» WHAT IS NEEDED
Once the pictures are removed, return each record below exactly as written.

» TASK INPUTS
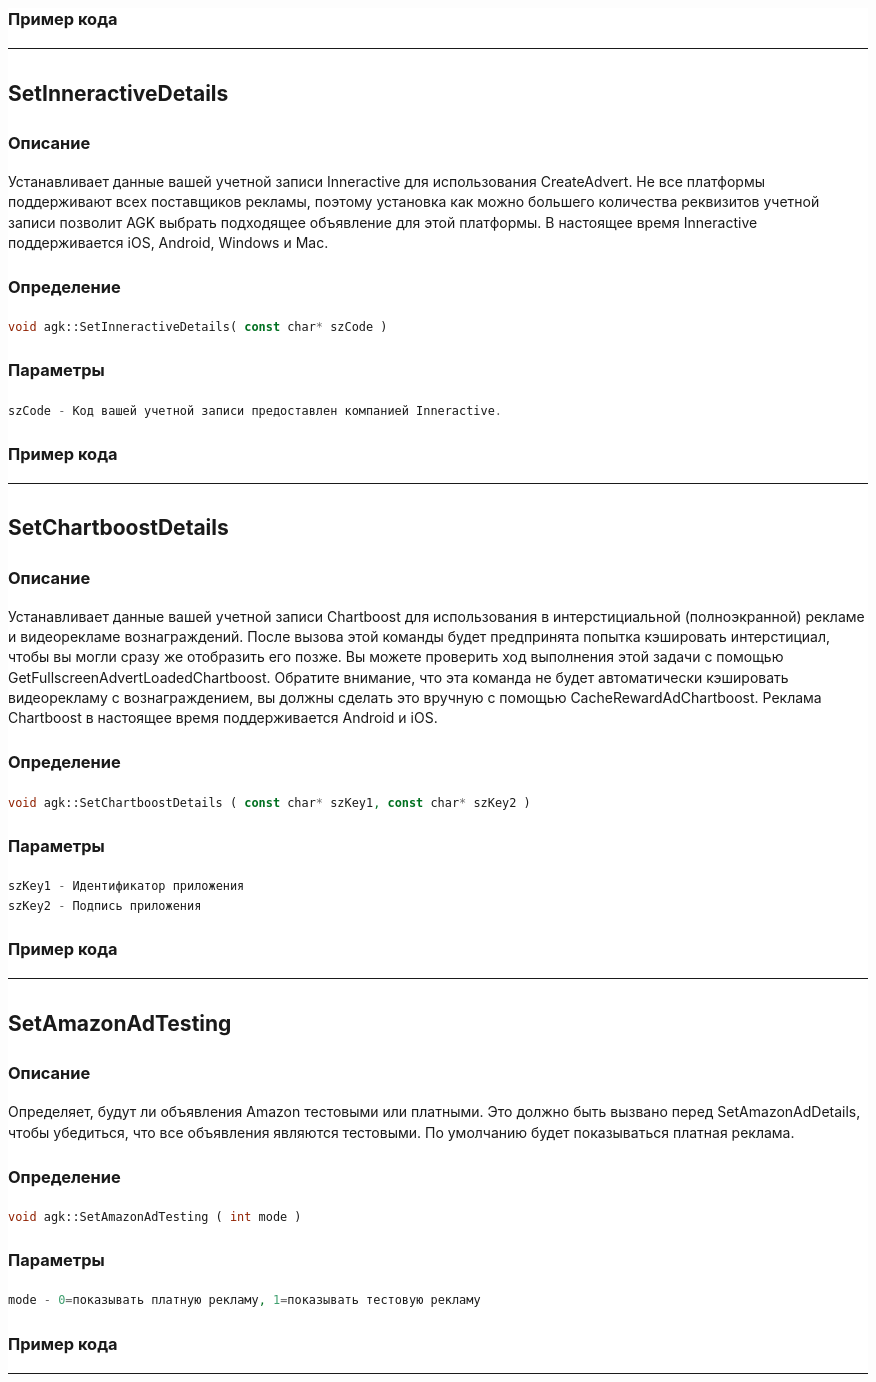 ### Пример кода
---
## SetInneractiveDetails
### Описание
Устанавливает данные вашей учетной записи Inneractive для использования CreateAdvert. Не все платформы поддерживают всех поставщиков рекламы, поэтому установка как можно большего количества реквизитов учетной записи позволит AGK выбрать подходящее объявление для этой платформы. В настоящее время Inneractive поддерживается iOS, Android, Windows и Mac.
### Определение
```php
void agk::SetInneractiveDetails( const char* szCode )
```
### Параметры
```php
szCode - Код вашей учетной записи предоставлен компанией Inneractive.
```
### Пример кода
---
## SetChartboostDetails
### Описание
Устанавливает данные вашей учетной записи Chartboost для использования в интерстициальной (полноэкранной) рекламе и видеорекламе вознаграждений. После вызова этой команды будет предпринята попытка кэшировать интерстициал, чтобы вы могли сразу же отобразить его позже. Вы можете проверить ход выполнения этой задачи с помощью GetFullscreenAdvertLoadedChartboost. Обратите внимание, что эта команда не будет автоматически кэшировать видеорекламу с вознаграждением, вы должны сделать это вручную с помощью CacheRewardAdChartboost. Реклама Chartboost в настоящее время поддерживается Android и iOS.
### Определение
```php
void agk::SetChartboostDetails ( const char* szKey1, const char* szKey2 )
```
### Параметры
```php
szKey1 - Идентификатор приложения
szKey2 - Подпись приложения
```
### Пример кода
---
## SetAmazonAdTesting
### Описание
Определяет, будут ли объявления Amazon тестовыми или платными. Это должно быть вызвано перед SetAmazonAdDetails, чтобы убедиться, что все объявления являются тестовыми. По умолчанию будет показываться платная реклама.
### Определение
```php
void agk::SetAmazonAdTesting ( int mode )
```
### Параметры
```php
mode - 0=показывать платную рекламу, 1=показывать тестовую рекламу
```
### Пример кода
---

» EXPECTED ANSWER
 ### Пример кода
---
## SetInneractiveDetails
### Описание
Устанавливает данные вашей учетной записи Inneractive для использования CreateAdvert. Не все платформы поддерживают всех поставщиков рекламы, поэтому установка как можно большего количества реквизитов учетной записи позволит AGK выбрать подходящее объявление для этой платформы. В настоящее время Inneractive поддерживается iOS, Android, Windows и Mac.
### Определение
```php
void agk::SetInneractiveDetails( const char* szCode )
```
### Параметры
```php
szCode - Код вашей учетной записи предоставлен компанией Inneractive.
```
### Пример кода
---
## SetChartboostDetails
### Описание
Устанавливает данные вашей учетной записи Chartboost для использования в интерстициальной (полноэкранной) рекламе и видеорекламе вознаграждений. После вызова этой команды будет предпринята попытка кэшировать интерстициал, чтобы вы могли сразу же отобразить его позже. Вы можете проверить ход выполнения этой задачи с помощью GetFullscreenAdvertLoadedChartboost. Обратите внимание, что эта команда не будет автоматически кэшировать видеорекламу с вознаграждением, вы должны сделать это вручную с помощью CacheRewardAdChartboost. Реклама Chartboost в настоящее время поддерживается Android и iOS.
### Определение
```php
void agk::SetChartboostDetails ( const char* szKey1, const char* szKey2 )
```
### Параметры
```php
szKey1 - Идентификатор приложения
szKey2 - Подпись приложения
```
### Пример кода
---
## SetAmazonAdTesting
### Описание
Определяет, будут ли объявления Amazon тестовыми или платными. Это должно быть вызвано перед SetAmazonAdDetails, чтобы убедиться, что все объявления являются тестовыми. По умолчанию будет показываться платная реклама.
### Определение
```php
void agk::SetAmazonAdTesting ( int mode )
```
### Параметры
```php
mode - 0=показывать платную рекламу, 1=показывать тестовую рекламу
```
### Пример кода
---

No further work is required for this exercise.